AI Markets · · 8 min read

Google’s TurboQuant Compresses AI Memory 6x—But the Real Story Is Why Total Demand May Surge

Efficiency gains historically expand resource consumption rather than contract it, potentially accelerating the HBM supercycle to $100B+ by 2028.

Google’s TurboQuant algorithm achieved 6x memory compression in late March 2026, triggering immediate panic-selling across memory stocks—yet hyperscaler capex projections continue climbing toward $700 billion this year, suggesting the market misread efficiency as demand destruction.

The algorithm compresses KV cache to 3 bits per value from the standard 16 bits with zero measurable accuracy loss, according to Google Research. Micron fell approximately 5% post-earnings, while Western Digital and Sandisk dropped 7-11% within 48 hours of the announcement. The immediate read: if AI models need less memory, aggregate demand for HBM must contract.

But structural data contradicts that narrative. Moody’s projects hyperscaler capex will reach $700 billion in 2026 across the six largest US firms, rising to $820 billion in 2027. Memory’s share of that spend is expanding sharply—SemiAnalysis forecasts memory will account for approximately 30% of hyperscaler Capital Expenditure this year, up from ~8% in 2023-24, per Digital Today. Amazon’s AWS capex alone is expected to reach ~$200 billion in 2026, with a backlog at $244 billion representing a 40% year-over-year increase as of February.

HBM Market Acceleration
2025 TAM
$38B
2026 Projection
$58B
YoY Growth
+52%

The Jevons Paradox in Silicon

Historical precedent suggests efficiency gains typically expand total resource consumption rather than contract it. The dynamic, known as the Jevons Paradox after the 19th-century economist who observed coal consumption rising after steam engines became more efficient, applies directly to AI infrastructure. Morgan Stanley framed it explicitly: “If TurboQuant lowers AI operating costs to one-sixth of current levels, companies that had hesitated to adopt AI because of the cost burden will enter the AI ecosystem. This will not reduce aggregate memory demand, but instead serve as a catalyst that expands the overall size of the AI market itself.”

The mechanism is straightforward.
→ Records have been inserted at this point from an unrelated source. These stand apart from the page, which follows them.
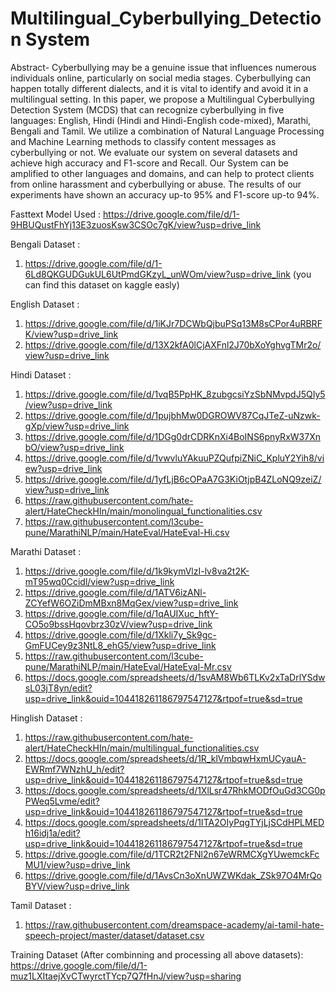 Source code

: # Multilingual_Cyberbullying_Detection System


Abstract- Cyberbullying may be a genuine issue that influences numerous individuals online, particularly on
social media stages. Cyberbullying can happen totally different dialects, and it is vital to identify and avoid it in
a multilingual setting. In this paper, we propose a Multilingual Cyberbullying Detection System (MCDS) that
can recognize cyberbullying in five languages: English, Hindi (Hindi and Hindi-English code-mixed), Marathi,
Bengali and Tamil. We utilize a combination of Natural Language Processing and Machine Learning methods
to classify content messages as cyberbullying or not. We evaluate our system on several datasets and achieve high
accuracy and F1-score and Recall. Our System can be amplified to other languages and domains, and can help
to protect clients from online harassment and cyberbullying or abuse. The results of our experiments have shown
an accuracy up-to 95% and F1-score up-to 94%.

Fasttext Model Used : https://drive.google.com/file/d/1-9HBUQustFhYj13E3zuosKsw3CSOc7gK/view?usp=drive_link

Bengali Dataset : 
1. https://drive.google.com/file/d/1-6Ld8QKGUDGukUL6UtPmdGKzyL_unWOm/view?usp=drive_link
   (you can find this dataset on kaggle easly)

English Dataset :
1. https://drive.google.com/file/d/1iKJr7DCWbQjbuPSq13M8sCPor4uRBRFK/view?usp=drive_link
2. https://drive.google.com/file/d/13X2kfA0lCjAXFnl2J70bXoYghvgTMr2o/view?usp=drive_link


Hindi Dataset : 
1. https://drive.google.com/file/d/1vqB5PpHK_8zubgcsiYzSbNMvpdJ5QIy5/view?usp=drive_link
2. https://drive.google.com/file/d/1pujbhMw0DGROWV87CqJTeZ-uNzwk-gXp/view?usp=drive_link
3. https://drive.google.com/file/d/1DGg0drCDRKnXi4BoINS6pnyRxW37XnbO/view?usp=drive_link
4. https://drive.google.com/file/d/1vwvluYAkuuPZQufpiZNiC_KpluY2Yih8/view?usp=drive_link
5. https://drive.google.com/file/d/1yfLjB6cOPaA7G3KiOtjpB4ZLoNQ9zeiZ/view?usp=drive_link
6. https://raw.githubusercontent.com/hate-alert/HateCheckHIn/main/monolingual_functionalities.csv
7. https://raw.githubusercontent.com/l3cube-pune/MarathiNLP/main/HateEval/HateEval-Hi.csv

Marathi Dataset :
1. https://drive.google.com/file/d/1k9kymVlzI-lv8va2t2K-mT95wq0Ccidl/view?usp=drive_link
2. https://drive.google.com/file/d/1ATV6izANl-ZCYefW6OZiDmMBxn8MqGex/view?usp=drive_link
3. https://drive.google.com/file/d/1qAUIXuc_hftY-CO5o9bssHqovbrz30zV/view?usp=drive_link
4. https://drive.google.com/file/d/1Xkli7y_Sk9gc-GmFUCey9z3NtL8_ehG5/view?usp=drive_link
5. https://raw.githubusercontent.com/l3cube-pune/MarathiNLP/main/HateEval/HateEval-Mr.csv
6. https://docs.google.com/spreadsheets/d/1svAM8Wb6TLKv2xTaDrlYSdwsL03jT8yn/edit?usp=drive_link&ouid=104418261186797547127&rtpof=true&sd=true

Hinglish Dataset :
1. https://raw.githubusercontent.com/hate-alert/HateCheckHIn/main/multilingual_functionalities.csv
2. https://docs.google.com/spreadsheets/d/1R_klVmbqwHxmUCyauA-EWRmf7WNzhU_h/edit?usp=drive_link&ouid=104418261186797547127&rtpof=true&sd=true
3. https://docs.google.com/spreadsheets/d/1XlLsr47RhkMODfOuGd3CG0pPWeq5Lvme/edit?usp=drive_link&ouid=104418261186797547127&rtpof=true&sd=true
4. https://docs.google.com/spreadsheets/d/1ITA2OIyPqgTYjLjSCdHPLMEDh16idj1a/edit?usp=drive_link&ouid=104418261186797547127&rtpof=true&sd=true
5. https://drive.google.com/file/d/1TCR2t2FNl2n67eWRMCXgYUwemckFcMU1/view?usp=drive_link
6. https://drive.google.com/file/d/1AvsCn3oXnUWZWKdak_ZSk97O4MrQoBYV/view?usp=drive_link
   
Tamil Dataset : 
1. https://raw.githubusercontent.com/dreamspace-academy/ai-tamil-hate-speech-project/master/dataset/dataset.csv

   
Training Dataset (After combinning and processing all above datasets): 
https://drive.google.com/file/d/1-muz1LXItaejXvCTwyrctTYcp7Q7fHnJ/view?usp=sharing

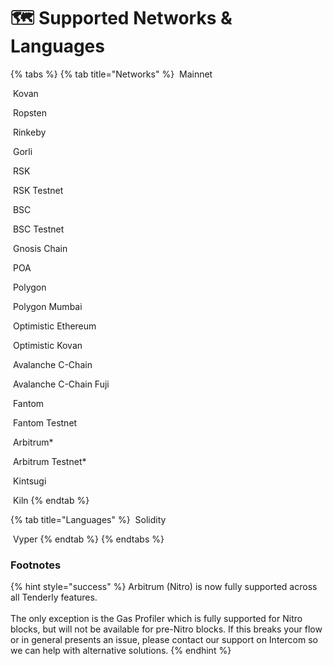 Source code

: # 🗺 Supported Networks & Languages

{% tabs %}
{% tab title="Networks" %}
<img src=".gitbook/assets/image (80) (1) (1) (1) (1).png" alt="" data-size="line"> Mainnet

<img src=".gitbook/assets/image (85) (1) (1) (1).png" alt="" data-size="line"> Kovan

<img src=".gitbook/assets/image (73) (1).png" alt="" data-size="line"> Ropsten

<img src=".gitbook/assets/image (75) (1) (1).png" alt="" data-size="line"> Rinkeby

<img src=".gitbook/assets/image (74) (1) (1) (1) (1).png" alt="" data-size="line"> Gorli

<img src=".gitbook/assets/image (83) (1) (1) (1).png" alt="" data-size="line"> RSK

<img src=".gitbook/assets/image (71).png" alt="" data-size="line"> RSK Testnet

<img src=".gitbook/assets/image (82) (1) (1) (1).png" alt="" data-size="line"> BSC

<img src=".gitbook/assets/image (88) (1) (1) (1).png" alt="" data-size="line"> BSC Testnet

<img src=".gitbook/assets/image.png" alt="" data-size="line"> Gnosis Chain

<img src=".gitbook/assets/image (86) (1) (1) (1).png" alt="" data-size="line"> POA

<img src=".gitbook/assets/image (69) (1) (1).png" alt="" data-size="line"> Polygon

<img src=".gitbook/assets/image (70) (1).png" alt="" data-size="line"> Polygon Mumbai

<img src=".gitbook/assets/image (87) (1) (1) (1) (1).png" alt="" data-size="line"> Optimistic Ethereum

<img src=".gitbook/assets/image (72).png" alt="" data-size="line"> Optimistic Kovan

<img src=".gitbook/assets/image (81) (1) (1).png" alt="" data-size="line"> Avalanche C-Chain

<img src=".gitbook/assets/image (79) (1) (1).png" alt="" data-size="line"> Avalanche C-Chain Fuji

<img src=".gitbook/assets/image (77) (1) (1).png" alt="" data-size="line"> Fantom

<img src=".gitbook/assets/image (78) (1) (1).png" alt="" data-size="line"> Fantom Testnet

<img src=".gitbook/assets/image (82) (1).png" alt="" data-size="line"> Arbitrum\*

<img src=".gitbook/assets/image (83).png" alt="" data-size="line"> Arbitrum Testnet\*

<img src=".gitbook/assets/image (69) (1).png" alt="" data-size="line"> Kintsugi

<img src=".gitbook/assets/image (79) (1).png" alt="" data-size="line"> Kiln
{% endtab %}

{% tab title="Languages" %}
<img src=".gitbook/assets/logo.svg" alt="" data-size="line"> Solidity

<img src=".gitbook/assets/vyper-logo-square.png" alt="" data-size="line"> Vyper
{% endtab %}
{% endtabs %}

### Footnotes&#x20;

{% hint style="success" %}
Arbitrum (Nitro) is now fully supported across all Tenderly features. \
\
The only exception is the Gas Profiler which is fully supported for Nitro blocks, but will not be available for pre-Nitro blocks. If this breaks your flow or in general presents an issue, please contact our support on Intercom so we can help with alternative solutions.
{% endhint %}
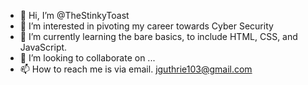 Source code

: - 👋 Hi, I’m @TheStinkyToast
- 👀 I’m interested in pivoting my career towards Cyber Security
- 🌱 I’m currently learning the bare basics, to include HTML, CSS, and JavaScript.
- 💞️ I’m looking to collaborate on ...
- 📫 How to reach me is via email. jguthrie103@gmail.com

<!---
TheStinkyToast/TheStinkyToast is a ✨ special ✨ repository because its `README.md` (this file) appears on your GitHub profile.
You can click the Preview link to take a look at your changes.
--->
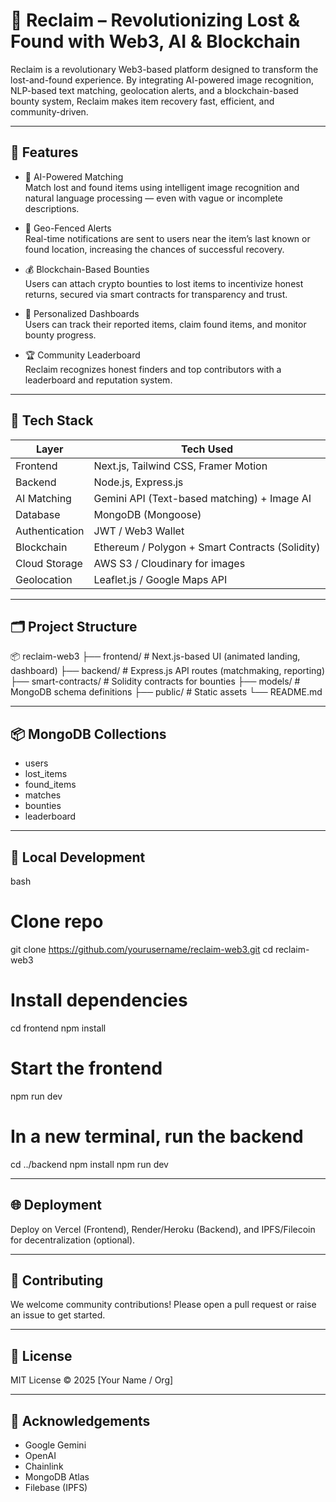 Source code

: # 🔐 Reclaim – Revolutionizing Lost & Found with Web3, AI & Blockchain

Reclaim is a revolutionary Web3-based platform designed to transform the lost-and-found experience. By integrating AI-powered image recognition, NLP-based text matching, geolocation alerts, and a blockchain-based bounty system, Reclaim makes item recovery fast, efficient, and community-driven.

---

## 🚀 Features

- 🤖 AI-Powered Matching  
  Match lost and found items using intelligent image recognition and natural language processing — even with vague or incomplete descriptions.

- 📍 Geo-Fenced Alerts  
  Real-time notifications are sent to users near the item’s last known or found location, increasing the chances of successful recovery.

- 💰 Blockchain-Based Bounties  
  Users can attach crypto bounties to lost items to incentivize honest returns, secured via smart contracts for transparency and trust.

- 🧑 Personalized Dashboards  
  Users can track their reported items, claim found items, and monitor bounty progress.

- 🏆 Community Leaderboard  
  Reclaim recognizes honest finders and top contributors with a leaderboard and reputation system.

---

## 🧠 Tech Stack

| Layer           | Tech Used                                     |
|----------------|-----------------------------------------------|
| Frontend       | Next.js, Tailwind CSS, Framer Motion          |
| Backend        | Node.js, Express.js                           |
| AI Matching    | Gemini API (Text-based matching) + Image AI   |
| Database       | MongoDB (Mongoose)                            |
| Authentication | JWT / Web3 Wallet                             |
| Blockchain     | Ethereum / Polygon + Smart Contracts (Solidity) |
| Cloud Storage  | AWS S3 / Cloudinary for images                |
| Geolocation    | Leaflet.js / Google Maps API                  |

---

## 🗂 Project Structure


📦 reclaim-web3
├── frontend/          # Next.js-based UI (animated landing, dashboard)
├── backend/           # Express.js API routes (matchmaking, reporting)
├── smart-contracts/   # Solidity contracts for bounties
├── models/            # MongoDB schema definitions
├── public/            # Static assets
└── README.md


---

## 📦 MongoDB Collections

- users
- lost_items
- found_items
- matches
- bounties
- leaderboard

---

## 🧪 Local Development

bash
# Clone repo
git clone https://github.com/yourusername/reclaim-web3.git
cd reclaim-web3

# Install dependencies
cd frontend
npm install

# Start the frontend
npm run dev

# In a new terminal, run the backend
cd ../backend
npm install
npm run dev


---

## 🌐 Deployment

Deploy on Vercel (Frontend), Render/Heroku (Backend), and IPFS/Filecoin for decentralization (optional).

---

## 🤝 Contributing

We welcome community contributions! Please open a pull request or raise an issue to get started.

---

## 📄 License

MIT License © 2025 [Your Name / Org]

---

## 🙌 Acknowledgements

- Google Gemini
- OpenAI
- Chainlink
- MongoDB Atlas
- Filebase (IPFS)


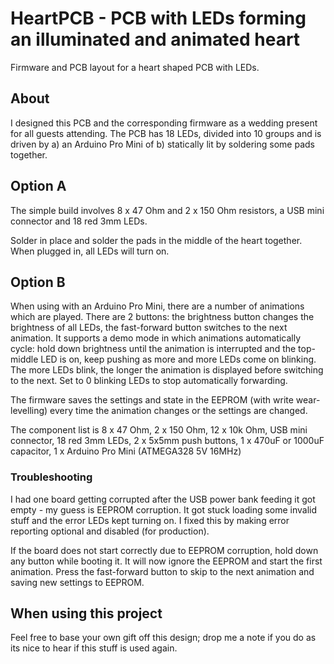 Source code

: # HeartPCB - PCB with LEDs forming an illuminated and animated heart
Firmware and PCB layout for a heart shaped PCB with LEDs.

## About
I designed this PCB and the corresponding firmware as a wedding present for all guests attending. The PCB has 18 LEDs, divided into 10 groups and is driven by a) an Arduino Pro Mini of b) statically lit by soldering some pads together.

## Option A
The simple build involves 8 x 47 Ohm and 2 x 150 Ohm resistors, a USB mini connector and 18 red 3mm LEDs.

Solder in place and solder the pads in the middle of the heart together. When plugged in, all LEDs will turn on.

## Option B
When using with an Arduino Pro Mini, there are a number of animations which are played. There are 2 buttons: the brightness button changes the brightness of all LEDs, the fast-forward button switches to the next animation. It supports a demo mode in which animations automatically cycle: hold down brightness until the animation is interrupted and the top-middle LED is on, keep pushing as more and more LEDs come on blinking. The more LEDs blink, the longer the animation is displayed before switching to the next. Set to 0 blinking LEDs to stop automatically forwarding.

The firmware saves the settings and state in the EEPROM (with write wear-levelling) every time the animation changes or the settings are changed.

The component list is 8 x 47 Ohm, 2 x 150 Ohm, 12 x 10k Ohm, USB mini connector, 18 red 3mm LEDs, 2 x 5x5mm push buttons, 1 x 470uF or 1000uF capacitor, 1 x Arduino Pro Mini (ATMEGA328 5V 16MHz)

### Troubleshooting
I had one board getting corrupted after the USB power bank feeding it got empty - my guess is EEPROM corruption. It got stuck loading some invalid stuff and the error LEDs kept turning on.
I fixed this by making error reporting optional and disabled (for production).

If the board does not start correctly due to EEPROM corruption, hold down any button while booting it.
It will now ignore the EEPROM and start the first animation. Press the fast-forward button to skip to the next animation and saving new settings to EEPROM.

## When using this project
Feel free to base your own gift off this design; drop me a note if you do as its nice to hear if this stuff is used again.
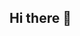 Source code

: ## Hi there 👋

<!--
**jana-nf/jana-nf** is a ✨ _special_ ✨ repository because its `README.md` (this file) appears on your GitHub profile.

Here are some ideas to get you started:

- 🌱 I’m currently learning database, machine learning e AI
- 🤔 I’m looking for help with develop an AI translates texts from Portuguese/English or English/Portuguese
- 💬 Ask me about database, algorithm, machine learning e AI
- 📫 How to reach me: https://github.com/jana-nf
- ⚡ Fun fact: I love reading...
-->
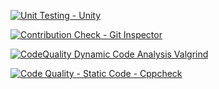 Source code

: [![Unit Testing - Unity](https://github.com/99003746/Testing_calculations/actions/workflows/unity.yml/badge.svg)](https://github.com/99003746/Testing_calculations/actions/workflows/unity.yml)

[![Contribution Check - Git Inspector](https://github.com/99003746/Testing_calculations/actions/workflows/gitinspector.yml/badge.svg)](https://github.com/99003746/Testing_calculations/actions/workflows/gitinspector.yml)

[![CodeQuality Dynamic Code Analysis Valgrind](https://github.com/99003746/Testing_calculations/actions/workflows/CodeQuality_Dynamic.yml/badge.svg)](https://github.com/99003746/Testing_calculations/actions/workflows/CodeQuality_Dynamic.yml)

[![Code Quality - Static Code - Cppcheck](https://github.com/99003746/Testing_calculations/actions/workflows/cppcheck.yml/badge.svg)](https://github.com/99003746/Testing_calculations/actions/workflows/cppcheck.yml)
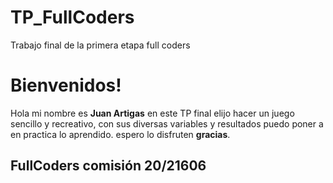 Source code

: # TP_FullCoders
Trabajo final de la primera etapa full coders

# Bienvenidos!

Hola mi nombre es **Juan Artigas** en este TP final elijo hacer un juego sencillo y recreativo, con sus diversas variables y resultados puedo poner a  en practica lo aprendido. espero lo disfruten **gracias**.


## FullCoders comisión 20/21606
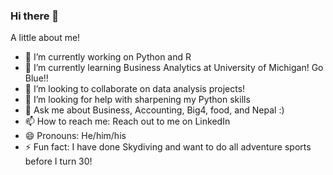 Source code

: ### Hi there 👋

A little about me!
- 🔭 I’m currently working on Python and R
- 🌱 I’m currently learning Business Analytics at University of Michigan! Go Blue!!
- 👯 I’m looking to collaborate on data analysis projects!
- 🤔 I’m looking for help with sharpening my Python skills
- 💬 Ask me about Business, Accounting, Big4, food, and Nepal :)
- 📫 How to reach me: Reach out to me on LinkedIn
- 😄 Pronouns: He/him/his
- ⚡ Fun fact: I have done Skydiving and want to do all adventure sports before I turn 30!
<!--
**tmittala/tmittala** is a ✨ _special_ ✨ repository because its `README.md` (this file) appears on your GitHub profile.

Here are some ideas to get you started:

-
-->
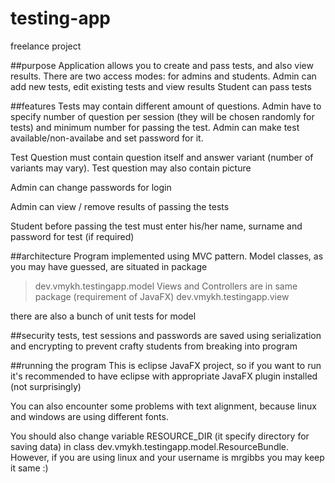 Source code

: # testing-app
freelance project

##purpose
Application allows you to create and pass tests, and also view results. 
There are two access modes: for admins and students.
Admin can add new tests, edit existing tests and view results
Student can pass tests

##features
Tests may contain different amount of questions. Admin have to specify number of question per session (they will be chosen randomly for tests) and minimum number for passing the test. Admin can make test available/non-availabe and set password for it.

Test Question must contain question itself and answer variant (number of variants may vary). Test question may also contain picture

Admin can change passwords for login

Admin can view / remove results of passing the tests

Student before passing the test must enter his/her name, surname and password for test (if required)


##architecture
Program implemented using MVC pattern. Model classes, as you may have guessed, are situated in package 
>dev.vmykh.testingapp.model
Views and Controllers are in same package (requirement of JavaFX)
>dev.vmykh.testingapp.view

there are also a bunch of unit tests for model

##security
tests, test sessions and passwords are saved using serialization and encrypting to prevent crafty students from breaking into program

##running the program
This is eclipse JavaFX project, so if you want to run it's recommended to have eclipse with appropriate JavaFX plugin installed (not surprisingly)

You can also encounter some problems with text alignment, because linux and windows are using different fonts.

You should also change variable RESOURCE_DIR (it specify directory for saving data) in class dev.vmykh.testingapp.model.ResourceBundle. 
However, if you are using linux and your username is mrgibbs you may keep it same :)





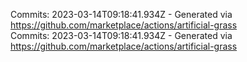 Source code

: Commits: 2023-03-14T09:18:41.934Z - Generated via https://github.com/marketplace/actions/artificial-grass
<br>
Commits: 2023-03-14T09:18:41.934Z - Generated via https://github.com/marketplace/actions/artificial-grass
<br>
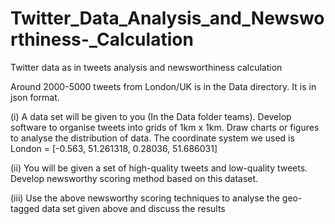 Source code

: # Twitter_Data_Analysis_and_Newsworthiness-_Calculation
Twitter data as in tweets analysis and newsworthiness calculation

Around 2000-5000 tweets from London/UK is in the Data directory. It is in json format.

(i) A data set will be given to you (In the Data folder teams). Develop software to organise tweets into
grids of 1km x 1km. Draw charts or figures to analyse the distribution of data.
The coordinate system we used is
London = [-0.563, 51.261318, 0.28036, 51.686031]

(ii) You will be given a set of high-quality tweets and low-quality tweets. Develop newsworthy
scoring method based on this dataset.

(iii) Use the above newsworthy scoring techniques to analyse the geo-tagged data set given above
and discuss the results
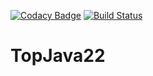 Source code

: [![Codacy Badge](https://app.codacy.com/project/badge/Grade/cd55e7ce96824ec88954abffb274b0be)](https://www.codacy.com/gh/JavaWebinar/topjava/dashboard)
[![Build Status](https://api.travis-ci.com/JavaWebinar/topjava.svg?branch=master)](https://travis-ci.com/JavaWebinar/topjava)

# TopJava22
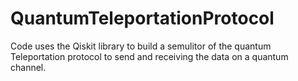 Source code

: # QuantumTeleportationProtocol
Code uses the Qiskit library to build a semulitor of the quantum Teleportation protocol to send and receiving the data on a quantum channel.
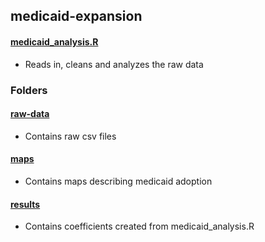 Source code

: ## medicaid-expansion

  #### [medicaid_analysis.R](medicaid_analysis.R)
   - Reads in, cleans and analyzes the raw data
  
  ### Folders

  #### [raw-data](raw-data/)
  - Contains raw csv files

  #### [maps](maps/)
  - Contains maps describing medicaid adoption

  #### [results](results/)
  - Contains coefficients created from medicaid_analysis.R
  
  
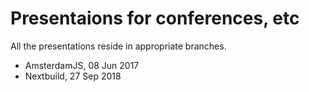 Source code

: # Presentaions for conferences, etc

All the presentations reside in appropriate branches.

- AmsterdamJS, 08 Jun 2017
- Nextbuild, 27 Sep 2018
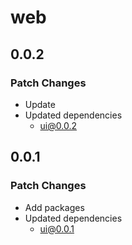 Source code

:# web

## 0.0.2

### Patch Changes

- Update
- Updated dependencies
  - ui@0.0.2

## 0.0.1

### Patch Changes

- Add packages
- Updated dependencies
  - ui@0.0.1
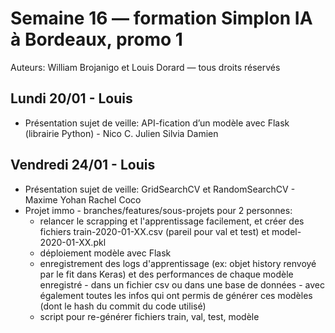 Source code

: # Semaine 16 — formation Simplon IA à Bordeaux, promo 1

Auteurs: William Brojanigo et Louis Dorard — tous droits réservés

## Lundi 20/01 - Louis

* Présentation sujet de veille: API-fication d’un modèle avec Flask (librairie Python) - Nico C. Julien Silvia Damien

## Vendredi 24/01 - Louis

* Présentation sujet de veille: GridSearchCV et RandomSearchCV - Maxime Yohan Rachel Coco
* Projet immo - branches/features/sous-projets pour 2 personnes:
  * relancer le scrapping et l'apprentissage facilement, et créer des fichiers train-2020-01-XX.csv (pareil pour val et test) et model-2020-01-XX.pkl
  * déploiement modèle avec Flask
  * enregistrement des logs d'apprentissage (ex: objet history renvoyé par le fit dans Keras) et des performances de chaque modèle enregistré - dans un fichier csv ou dans une base de données - avec également toutes les infos qui ont permis de générer ces modèles (dont le hash du commit du code utilisé)
  * script pour re-générer fichiers train, val, test, modèle
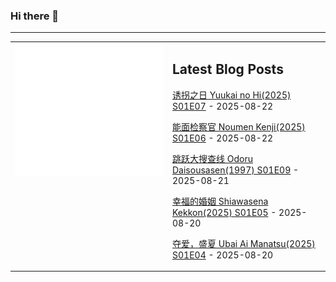 ### Hi there 👋

<!--
**etng/etng** is a ✨ _special_ ✨ repository because its `README.md` (this file) appears on your GitHub profile.

Here are some ideas to get you started:

- 🔭 I’m currently working on ...
- 🌱 I’m currently learning ...
- 👯 I’m looking to collaborate on ...
- 🤔 I’m looking for help with ...
- 💬 Ask me about ...
- 📫 How to reach me: ...
- 😄 Pronouns: ...
- ⚡ Fun fact: ...
-->


---

<table>
<tr>
<td valign="top" width="50%">
<img src="metrics.svg" alt="Metric" />
</td>
<td valign="top" width="50%">

## Latest Blog Posts
<!-- blog start -->
[诱拐之日 Yuukai no Hi(2025) S01E07](http://www.fanxinzhui.com/rr/2632#S01E07) - 2025-08-22

[能面检察官 Noumen Kenji(2025) S01E06](http://www.fanxinzhui.com/rr/2636#S01E06) - 2025-08-22

[跳跃大搜查线 Odoru Daisousasen(1997) S01E09](http://www.fanxinzhui.com/rr/2610#S01E09) - 2025-08-21

[幸福的婚姻 Shiawasena Kekkon(2025) S01E05](http://www.fanxinzhui.com/rr/2635#S01E05) - 2025-08-20

[夺爱，盛夏 Ubai Ai Manatsu(2025) S01E04](http://www.fanxinzhui.com/rr/2639#S01E04) - 2025-08-20
<!-- blog end -->

</td></tr></table>

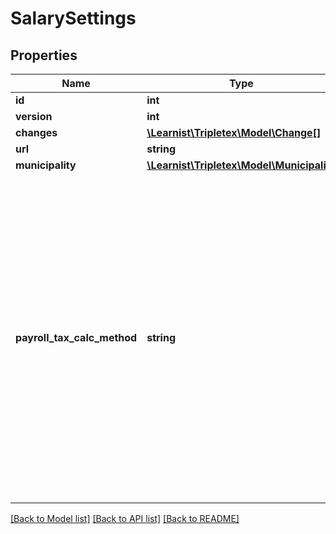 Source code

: # SalarySettings

## Properties
Name | Type | Description | Notes
------------ | ------------- | ------------- | -------------
**id** | **int** |  | [optional] 
**version** | **int** |  | [optional] 
**changes** | [**\Learnist\Tripletex\Model\Change[]**](Change.md) |  | [optional] 
**url** | **string** |  | [optional] 
**municipality** | [**\Learnist\Tripletex\Model\Municipality**](Municipality.md) |  | [optional] 
**payroll_tax_calc_method** | **string** | Define the Payroll Tax Calculation Method. AA General industries,BB Central government administration and health trusts, CC Exempted business sectors (and undertakings in economic difficulty),DD Agriculture and forestry, fisheries etc., EE Reporting of payroll withholding tax only,GG Road freight transport | 

[[Back to Model list]](../../README.md#documentation-for-models) [[Back to API list]](../../README.md#documentation-for-api-endpoints) [[Back to README]](../../README.md)

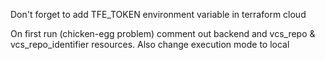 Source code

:Don't forget to add TFE_TOKEN environment variable in terraform cloud

On first run (chicken-egg problem) comment out backend and vcs_repo & vcs_repo_identifier resources.
Also change execution mode to local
TurboQuant’s 4-bit compression delivers up to 8x speedup in computing attention logits on NVIDIA H100 GPUs, per VentureBeat. That efficiency makes previously uneconomical use cases viable—longer-context models, broader inference deployments across edge applications, agentic workflows requiring persistent memory states. Hyperscalers don’t pocket the savings; they redeploy freed capacity into expansion.

“The entire industry remains capacity-constrained because demand for computing capacity to train new AI models and support exploding growth in inferencing and agentic applications exceeds supply.”

— Moody’s Ratings

Alphabet CEO Sundar Pichai quantified the demand signal in February: “The number of deals in 2025 over a billion dollars surpassed the previous three years combined,” he told investors, according to Network World. That backlog sits alongside persistent supply constraints—HBM capacity across all major suppliers is essentially sold out for 2026, with SK Hynix alone holding 62% market share and Samsung and Micron splitting the remainder at 17% and 21% respectively, per Introl.

Capex Signals Contradict Compression Thesis

Micron’s own guidance contradicts the demand destruction narrative. The company reported Q2 fiscal 2026 revenue of $23.86 billion—a 196% year-over-year increase—with gross margin at 75%, according to Financial Content. Management guided Q3 FY26 to $33.5 billion in revenue and announced a $25 billion capex plan for the remainder of 2026. That level of capital commitment—announced after TurboQuant’s release—signals management expects sustained demand expansion, not contraction.

Samsung and SK Hynix are moving in parallel. Samsung is planning a 50% production capacity expansion in 2026, while SK Hynix announced a 4x infrastructure investment increase, per DataCenter Dynamics. Both accelerated HBM4 mass production to February 2026, several quarters ahead of the original timeline. Gross margins reflect pricing power from tight supply: TrendForce expects Samsung to achieve 63-67% gross margin in Q4 2025, with SK Hynix margins surpassing TSMC’s 60% for the first time since Q4 2018.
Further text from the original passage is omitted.